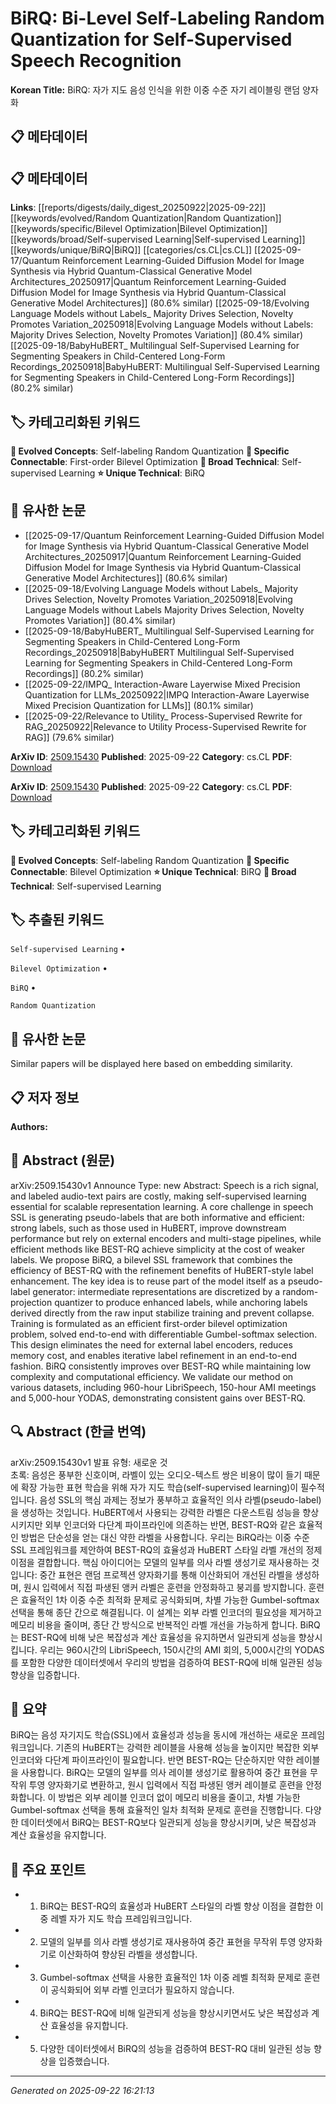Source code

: # BiRQ: Bi-Level Self-Labeling Random Quantization for Self-Supervised Speech Recognition

**Korean Title:** BiRQ: 자가 지도 음성 인식을 위한 이중 수준 자기 레이블링 랜덤 양자화

## 📋 메타데이터

## 📋 메타데이터

**Links**: [[reports/digests/daily_digest_20250922|2025-09-22]] [[keywords/evolved/Random Quantization|Random Quantization]] [[keywords/specific/Bilevel Optimization|Bilevel Optimization]] [[keywords/broad/Self-supervised Learning|Self-supervised Learning]] [[keywords/unique/BiRQ|BiRQ]] [[categories/cs.CL|cs.CL]] [[2025-09-17/Quantum Reinforcement Learning-Guided Diffusion Model for Image Synthesis via Hybrid Quantum-Classical Generative Model Architectures_20250917|Quantum Reinforcement Learning-Guided Diffusion Model for Image Synthesis via Hybrid Quantum-Classical Generative Model Architectures]] (80.6% similar) [[2025-09-18/Evolving Language Models without Labels_ Majority Drives Selection, Novelty Promotes Variation_20250918|Evolving Language Models without Labels: Majority Drives Selection, Novelty Promotes Variation]] (80.4% similar) [[2025-09-18/BabyHuBERT_ Multilingual Self-Supervised Learning for Segmenting Speakers in Child-Centered Long-Form Recordings_20250918|BabyHuBERT: Multilingual Self-Supervised Learning for Segmenting Speakers in Child-Centered Long-Form Recordings]] (80.2% similar)

## 🏷️ 카테고리화된 키워드
**🚀 Evolved Concepts**: Self-labeling Random Quantization
**🔗 Specific Connectable**: First-order Bilevel Optimization
**🔬 Broad Technical**: Self-supervised Learning
**⭐ Unique Technical**: BiRQ
## 🔗 유사한 논문
- [[2025-09-17/Quantum Reinforcement Learning-Guided Diffusion Model for Image Synthesis via Hybrid Quantum-Classical Generative Model Architectures_20250917|Quantum Reinforcement Learning-Guided Diffusion Model for Image Synthesis via Hybrid Quantum-Classical Generative Model Architectures]] (80.6% similar)
- [[2025-09-18/Evolving Language Models without Labels_ Majority Drives Selection, Novelty Promotes Variation_20250918|Evolving Language Models without Labels Majority Drives Selection, Novelty Promotes Variation]] (80.4% similar)
- [[2025-09-18/BabyHuBERT_ Multilingual Self-Supervised Learning for Segmenting Speakers in Child-Centered Long-Form Recordings_20250918|BabyHuBERT Multilingual Self-Supervised Learning for Segmenting Speakers in Child-Centered Long-Form Recordings]] (80.2% similar)
- [[2025-09-22/IMPQ_ Interaction-Aware Layerwise Mixed Precision Quantization for LLMs_20250922|IMPQ Interaction-Aware Layerwise Mixed Precision Quantization for LLMs]] (80.1% similar)
- [[2025-09-22/Relevance to Utility_ Process-Supervised Rewrite for RAG_20250922|Relevance to Utility Process-Supervised Rewrite for RAG]] (79.6% similar)


**ArXiv ID**: [2509.15430](https://arxiv.org/abs/2509.15430)
**Published**: 2025-09-22
**Category**: cs.CL
**PDF**: [Download](https://arxiv.org/pdf/2509.15430.pdf)


**ArXiv ID**: [2509.15430](https://arxiv.org/abs/2509.15430)
**Published**: 2025-09-22
**Category**: cs.CL
**PDF**: [Download](https://arxiv.org/pdf/2509.15430.pdf)

## 🏷️ 카테고리화된 키워드
**🚀 Evolved Concepts**: Self-labeling Random Quantization
**🔗 Specific Connectable**: Bilevel Optimization
**⭐ Unique Technical**: BiRQ
**🔬 Broad Technical**: Self-supervised Learning

## 🏷️ 추출된 키워드



`Self-supervised Learning` • 

`Bilevel Optimization` • 

`BiRQ` • 

`Random Quantization`



## 🔗 유사한 논문

Similar papers will be displayed here based on embedding similarity.

## 📋 저자 정보

**Authors:** 

## 📄 Abstract (원문)

arXiv:2509.15430v1 Announce Type: new 
Abstract: Speech is a rich signal, and labeled audio-text pairs are costly, making self-supervised learning essential for scalable representation learning. A core challenge in speech SSL is generating pseudo-labels that are both informative and efficient: strong labels, such as those used in HuBERT, improve downstream performance but rely on external encoders and multi-stage pipelines, while efficient methods like BEST-RQ achieve simplicity at the cost of weaker labels. We propose BiRQ, a bilevel SSL framework that combines the efficiency of BEST-RQ with the refinement benefits of HuBERT-style label enhancement. The key idea is to reuse part of the model itself as a pseudo-label generator: intermediate representations are discretized by a random-projection quantizer to produce enhanced labels, while anchoring labels derived directly from the raw input stabilize training and prevent collapse. Training is formulated as an efficient first-order bilevel optimization problem, solved end-to-end with differentiable Gumbel-softmax selection. This design eliminates the need for external label encoders, reduces memory cost, and enables iterative label refinement in an end-to-end fashion. BiRQ consistently improves over BEST-RQ while maintaining low complexity and computational efficiency. We validate our method on various datasets, including 960-hour LibriSpeech, 150-hour AMI meetings and 5,000-hour YODAS, demonstrating consistent gains over BEST-RQ.

## 🔍 Abstract (한글 번역)

arXiv:2509.15430v1 발표 유형: 새로운 것  
초록: 음성은 풍부한 신호이며, 라벨이 있는 오디오-텍스트 쌍은 비용이 많이 들기 때문에 확장 가능한 표현 학습을 위해 자가 지도 학습(self-supervised learning)이 필수적입니다. 음성 SSL의 핵심 과제는 정보가 풍부하고 효율적인 의사 라벨(pseudo-label)을 생성하는 것입니다. HuBERT에서 사용되는 강력한 라벨은 다운스트림 성능을 향상시키지만 외부 인코더와 다단계 파이프라인에 의존하는 반면, BEST-RQ와 같은 효율적인 방법은 단순성을 얻는 대신 약한 라벨을 사용합니다. 우리는 BiRQ라는 이중 수준 SSL 프레임워크를 제안하여 BEST-RQ의 효율성과 HuBERT 스타일 라벨 개선의 정제 이점을 결합합니다. 핵심 아이디어는 모델의 일부를 의사 라벨 생성기로 재사용하는 것입니다: 중간 표현은 랜덤 프로젝션 양자화기를 통해 이산화되어 개선된 라벨을 생성하며, 원시 입력에서 직접 파생된 앵커 라벨은 훈련을 안정화하고 붕괴를 방지합니다. 훈련은 효율적인 1차 이중 수준 최적화 문제로 공식화되며, 차별 가능한 Gumbel-softmax 선택을 통해 종단 간으로 해결됩니다. 이 설계는 외부 라벨 인코더의 필요성을 제거하고 메모리 비용을 줄이며, 종단 간 방식으로 반복적인 라벨 개선을 가능하게 합니다. BiRQ는 BEST-RQ에 비해 낮은 복잡성과 계산 효율성을 유지하면서 일관되게 성능을 향상시킵니다. 우리는 960시간의 LibriSpeech, 150시간의 AMI 회의, 5,000시간의 YODAS를 포함한 다양한 데이터셋에서 우리의 방법을 검증하여 BEST-RQ에 비해 일관된 성능 향상을 입증합니다.

## 📝 요약

BiRQ는 음성 자기지도 학습(SSL)에서 효율성과 성능을 동시에 개선하는 새로운 프레임워크입니다. 기존의 HuBERT는 강력한 레이블을 사용해 성능을 높이지만 복잡한 외부 인코더와 다단계 파이프라인이 필요합니다. 반면 BEST-RQ는 단순하지만 약한 레이블을 사용합니다. BiRQ는 모델의 일부를 의사 레이블 생성기로 활용하여 중간 표현을 무작위 투영 양자화기로 변환하고, 원시 입력에서 직접 파생된 앵커 레이블로 훈련을 안정화합니다. 이 방법은 외부 레이블 인코더 없이 메모리 비용을 줄이고, 차별 가능한 Gumbel-softmax 선택을 통해 효율적인 일차 최적화 문제로 훈련을 진행합니다. 다양한 데이터셋에서 BiRQ는 BEST-RQ보다 일관되게 성능을 향상시키며, 낮은 복잡성과 계산 효율성을 유지합니다.

## 🎯 주요 포인트


- 1. BiRQ는 BEST-RQ의 효율성과 HuBERT 스타일의 라벨 향상 이점을 결합한 이중 레벨 자가 지도 학습 프레임워크입니다.

- 2. 모델의 일부를 의사 라벨 생성기로 재사용하여 중간 표현을 무작위 투영 양자화기로 이산화하여 향상된 라벨을 생성합니다.

- 3. Gumbel-softmax 선택을 사용한 효율적인 1차 이중 레벨 최적화 문제로 훈련이 공식화되어 외부 라벨 인코더가 필요하지 않습니다.

- 4. BiRQ는 BEST-RQ에 비해 일관되게 성능을 향상시키면서도 낮은 복잡성과 계산 효율성을 유지합니다.

- 5. 다양한 데이터셋에서 BiRQ의 성능을 검증하여 BEST-RQ 대비 일관된 성능 향상을 입증했습니다.


---

*Generated on 2025-09-22 16:21:13*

HOW TO COMPLETE THIS TASK ->
Which lines of the listing contain the word "Evolving"? Copy each of them.

OUTPUT FOR THIS TASK ->
**Links**: [[reports/digests/daily_digest_20250922|2025-09-22]] [[keywords/evolved/Random Quantization|Random Quantization]] [[keywords/specific/Bilevel Optimization|Bilevel Optimization]] [[keywords/broad/Self-supervised Learning|Self-supervised Learning]] [[keywords/unique/BiRQ|BiRQ]] [[categories/cs.CL|cs.CL]] [[2025-09-17/Quantum Reinforcement Learning-Guided Diffusion Model for Image Synthesis via Hybrid Quantum-Classical Generative Model Architectures_20250917|Quantum Reinforcement Learning-Guided Diffusion Model for Image Synthesis via Hybrid Quantum-Classical Generative Model Architectures]] (80.6% similar) [[2025-09-18/Evolving Language Models without Labels_ Majority Drives Selection, Novelty Promotes Variation_20250918|Evolving Language Models without Labels: Majority Drives Selection, Novelty Promotes Variation]] (80.4% similar) [[2025-09-18/BabyHuBERT_ Multilingual Self-Supervised Learning for Segmenting Speakers in Child-Centered Long-Form Recordings_20250918|BabyHuBERT: Multilingual Self-Supervised Learning for Segmenting Speakers in Child-Centered Long-Form Recordings]] (80.2% similar)
- [[2025-09-18/Evolving Language Models without Labels_ Majority Drives Selection, Novelty Promotes Variation_20250918|Evolving Language Models without Labels Majority Drives Selection, Novelty Promotes Variation]] (80.4% similar)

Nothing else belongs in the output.